Dataset items
_ _ _

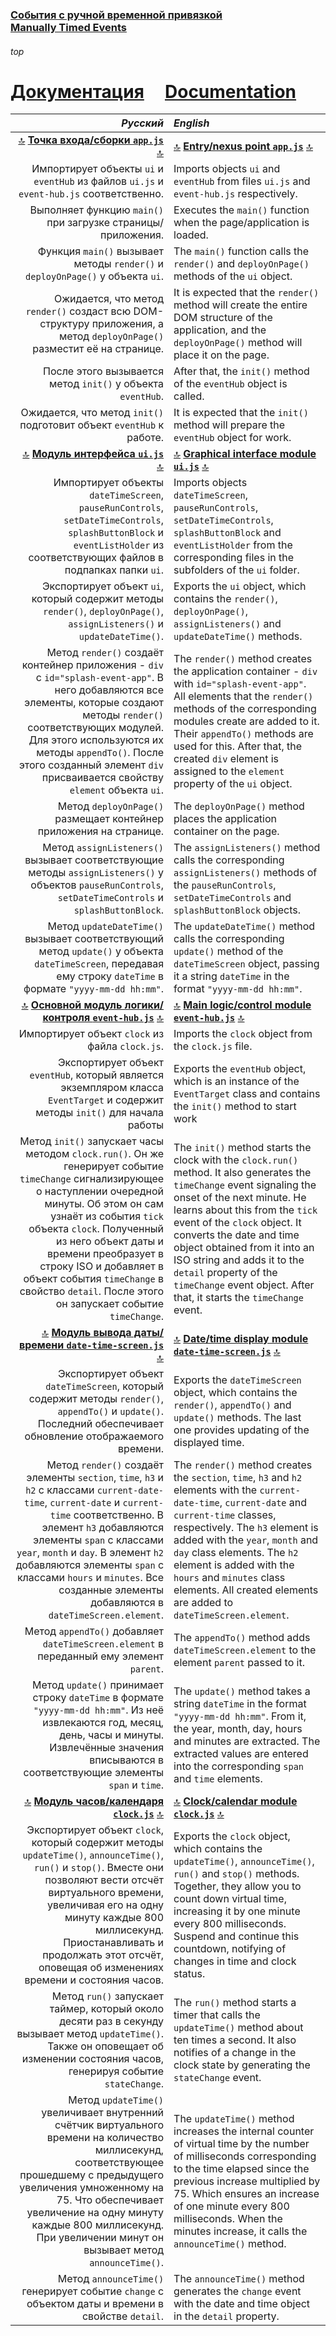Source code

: ### [События с ручной временной привязкой](https://github.com/UniBreakfast/manually-timed-events) &nbsp; &nbsp; [Manually&nbsp;Timed&nbsp;Events](https://github.com/UniBreakfast/manually-timed-events)

###### top

# [Документация](https://github.com/UniBreakfast/manually-timed-events/tree/main/docs) &nbsp; &nbsp; [Documentation](https://github.com/UniBreakfast/manually-timed-events/tree/main/docs)

| *Русский* | *English* |
|-:|:-|
| [🔝](#top) **[Точка входа/сборки `app.js`](https://github.com/UniBreakfast/manually-timed-events/blob/main/app.js)** [🔝](#top) | [🔝](#top) **[Entry/nexus point `app.js`](https://github.com/UniBreakfast/manually-timed-events/blob/main/app.js)** [🔝](#top) |
| Импортирует объекты `ui` и `eventHub` из файлов `ui.js` и `event-hub.js` соответственно. | Imports objects `ui` and `eventHub` from files `ui.js` and `event-hub.js` respectively. |
| Выполняет функцию `main()` при загрузке страницы/приложения. | Executes the `main()` function when the page/application is loaded. |
| Функция `main()` вызывает методы `render()` и `deployOnPage()` у объекта `ui`. | The `main()` function calls the `render()` and `deployOnPage()` methods of the `ui` object. |
| Ожидается, что метод `render()` создаст всю DOM-структуру приложения, а метод `deployOnPage()` разместит её на странице. | It is expected that the `render()` method will create the entire DOM structure of the application, and the `deployOnPage()` method will place it on the page. |
| После этого вызывается метод `init()` у объекта `eventHub`. | After that, the `init()` method of the `eventHub` object is called. |
| Ожидается, что метод `init()` подготовит объект `eventHub` к работе. | It is expected that the `init()` method will prepare the `eventHub` object for work. |
| [🔝](#top) **[Модуль интерфейса `ui.js`](https://github.com/UniBreakfast/manually-timed-events/blob/main/ui/ui.js)** [🔝](#top) | [🔝](#top) **[Graphical interface module `ui.js`](https://github.com/UniBreakfast/manually-timed-events/blob/main/ui/ui.js)** [🔝](#top) |
| Импортирует объекты `dateTimeScreen`, `pauseRunControls`, `setDateTimeControls`, `splashButtonBlock` и `eventListHolder` из соответствующих файлов в подпапках папки `ui`. | Imports objects `dateTimeScreen`, `pauseRunControls`, `setDateTimeControls`, `splashButtonBlock` and `eventListHolder` from the corresponding files in the subfolders of the `ui` folder. |
| Экспортирует объект `ui`, который содержит методы `render()`, `deployOnPage()`, `assignListeners()` и `updateDateTime()`. | Exports the `ui` object, which contains the `render()`, `deployOnPage()`, `assignListeners()` and `updateDateTime()` methods. |
| Метод `render()` создаёт контейнер приложения - `div` с `id="splash-event-app"`. В него добавляются все элементы, которые создают методы `render()` соответствующих модулей. Для этого используются их методы `appendTo()`. После этого созданный элемент `div` присваивается свойству `element` объекта `ui`. | The `render()` method creates the application container - `div` with `id="splash-event-app"`. All elements that the `render()` methods of the corresponding modules create are added to it. Their `appendTo()` methods are used for this. After that, the created `div` element is assigned to the `element` property of the `ui` object. |
| Метод `deployOnPage()` размещает контейнер приложения на странице. | The `deployOnPage()` method places the application container on the page. |
| Метод `assignListeners()` вызывает соответствующие методы `assignListeners()` у объектов `pauseRunControls`, `setDateTimeControls` и `splashButtonBlock`. | The `assignListeners()` method calls the corresponding `assignListeners()` methods of the `pauseRunControls`, `setDateTimeControls` and `splashButtonBlock` objects. |
| Метод `updateDateTime()` вызывает соответствующий метод `update()` у объекта `dateTimeScreen`, передавая ему строку `dateTime` в формате `"yyyy-mm-dd hh:mm"`. | The `updateDateTime()` method calls the corresponding `update()` method of the `dateTimeScreen` object, passing it a string `dateTime` in the format `"yyyy-mm-dd hh:mm"`. |
| [🔝](#top) **[Основной модуль логики/контроля `event-hub.js`](https://github.com/UniBreakfast/manually-timed-events/blob/main/event-hub.js)** [🔝](#top) | [🔝](#top) **[Main logic/control module `event-hub.js`](https://github.com/UniBreakfast/manually-timed-events/blob/main/event-hub.js)** [🔝](#top) |
| Импортирует объект `clock` из файла `clock.js`. | Imports the `clock` object from the `clock.js` file. |
| Экспортирует объект `eventHub`, который является экземпляром класса `EventTarget` и содержит методы `init()` для начала работы | Exports the `eventHub` object, which is an instance of the `EventTarget` class and contains the `init()` method to start work |
 | Метод `init()` запускает часы методом `clock.run()`. Он же генерирует событие `timeChange` сигнализирующее о наступлении очередной минуты. Об этом он сам узнаёт из события `tick` объекта `clock`. Полученный из него объект даты и времени преобразует в строку ISO и добавляет в объект события `timeChange` в свойство `detail`. После этого он запускает событие `timeChange`. | The `init()` method starts the clock with the `clock.run()` method. It also generates the `timeChange` event signaling the onset of the next minute. He learns about this from the `tick` event of the `clock` object. It converts the date and time object obtained from it into an ISO string and adds it to the `detail` property of the `timeChange` event object. After that, it starts the `timeChange` event. |
| [🔝](#top) **[Модуль вывода даты/времени `date-time-screen.js`](https://github.com/UniBreakfast/manually-timed-events/blob/main/ui/date-time-screen/date-time-screen.js)** [🔝](#top) | [🔝](#top) **[Date/time display module `date-time-screen.js`](https://github.com/UniBreakfast/manually-timed-events/blob/main/ui/date-time-screen/date-time-screen.js)** [🔝](#top) |
| Экспортирует объект `dateTimeScreen`, который содержит методы `render()`, `appendTo()` и `update()`. Последний обеспечивает обновление отображаемого времени. | Exports the `dateTimeScreen` object, which contains the `render()`, `appendTo()` and `update()` methods. The last one provides updating of the displayed time. |
| Метод `render()` создаёт элементы `section`, `time`, `h3` и `h2` с классами `current-date-time`, `current-date` и `current-time` соответственно. В элемент `h3` добавляются элементы `span` с классами `year`, `month` и `day`. В элемент `h2` добавляются элементы `span` с классами `hours` и `minutes`. Все созданные элементы добавляются в `dateTimeScreen.element`. | The `render()` method creates the `section`, `time`, `h3` and `h2` elements with the `current-date-time`, `current-date` and `current-time` classes, respectively. The `h3` element is added with the `year`, `month` and `day` class elements. The `h2` element is added with the `hours` and `minutes` class elements. All created elements are added to `dateTimeScreen.element`. |
| Метод `appendTo()` добавляет `dateTimeScreen.element` в переданный ему элемент `parent`. | The `appendTo()` method adds `dateTimeScreen.element` to the element `parent` passed to it. |
| Метод `update()` принимает строку `dateTime` в формате `"yyyy-mm-dd hh:mm"`. Из неё извлекаются год, месяц, день, часы и минуты. Извлечённые значения вписываются в соответствующие элементы `span` и `time`. | The `update()` method takes a string `dateTime` in the format `"yyyy-mm-dd hh:mm"`. From it, the year, month, day, hours and minutes are extracted. The extracted values are entered into the corresponding `span` and `time` elements. |
| [🔝](#top) **[Модуль часов/календаря `clock.js`](https://github.com/UniBreakfast/manually-timed-events/blob/main/clock.js)** [🔝](#top) | [🔝](#top) **[Clock/calendar module `clock.js`](https://github.com/UniBreakfast/manually-timed-events/blob/main/clock.js)** [🔝](#top) |
| Экспортирует объект `clock`, который содержит методы `updateTime()`, `announceTime()`, `run()` и `stop()`. Вместе они позволяют вести отсчёт виртуального времени, увеличивая его на одну минуту каждые 800 миллисекунд. Приостанавливать и продолжать этот отсчёт, оповещая об изменениях времени и состояния часов. | Exports the `clock` object, which contains the `updateTime()`, `announceTime()`, `run()` and `stop()` methods. Together, they allow you to count down virtual time, increasing it by one minute every 800 milliseconds. Suspend and continue this countdown, notifying of changes in time and clock status. |
| Метод `run()` запускает таймер, который около десяти раз в секунду вызывает метод `updateTime()`. Также он оповещает об изменении состояния часов, генерируя событие `stateChange`. | The `run()` method starts a timer that calls the `updateTime()` method about ten times a second. It also notifies of a change in the clock state by generating the `stateChange` event. |
| Метод `updateTime()` увеличивает внутренний счётчик виртуального времени на количество миллисекунд, соответствующее прошедшему с предыдущего увеличения умноженному на 75. Что обеспечивает увеличение на одну минуту каждые 800 миллисекунд. При увеличении минут он вызывает метод `announceTime()`. | The `updateTime()` method increases the internal counter of virtual time by the number of milliseconds corresponding to the time elapsed since the previous increase multiplied by 75. Which ensures an increase of one minute every 800 milliseconds. When the minutes increase, it calls the `announceTime()` method. |
| Метод `announceTime()` генерирует событие `change` с объектом даты и времени в свойстве `detail`. | The `announceTime()` method generates the `change` event with the date and time object in the `detail` property. |


<!-- 

 -->
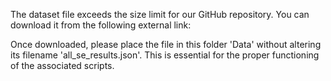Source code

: 

The dataset file exceeds the size limit for our GitHub repository. You can download it from the following external link:

Once downloaded, please place the file in this folder 'Data' without altering its filename 'all_se_results.json'. This is essential for the proper functioning of the associated scripts.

_ _ _

Set apart and copy each line of the records that holds the word "objects".

| Импортирует объекты `ui` и `eventHub` из файлов `ui.js` и `event-hub.js` соответственно. | Imports objects `ui` and `eventHub` from files `ui.js` and `event-hub.js` respectively. |
| Импортирует объекты `dateTimeScreen`, `pauseRunControls`, `setDateTimeControls`, `splashButtonBlock` и `eventListHolder` из соответствующих файлов в подпапках папки `ui`. | Imports objects `dateTimeScreen`, `pauseRunControls`, `setDateTimeControls`, `splashButtonBlock` and `eventListHolder` from the corresponding files in the subfolders of the `ui` folder. |
| Метод `assignListeners()` вызывает соответствующие методы `assignListeners()` у объектов `pauseRunControls`, `setDateTimeControls` и `splashButtonBlock`. | The `assignListeners()` method calls the corresponding `assignListeners()` methods of the `pauseRunControls`, `setDateTimeControls` and `splashButtonBlock` objects. |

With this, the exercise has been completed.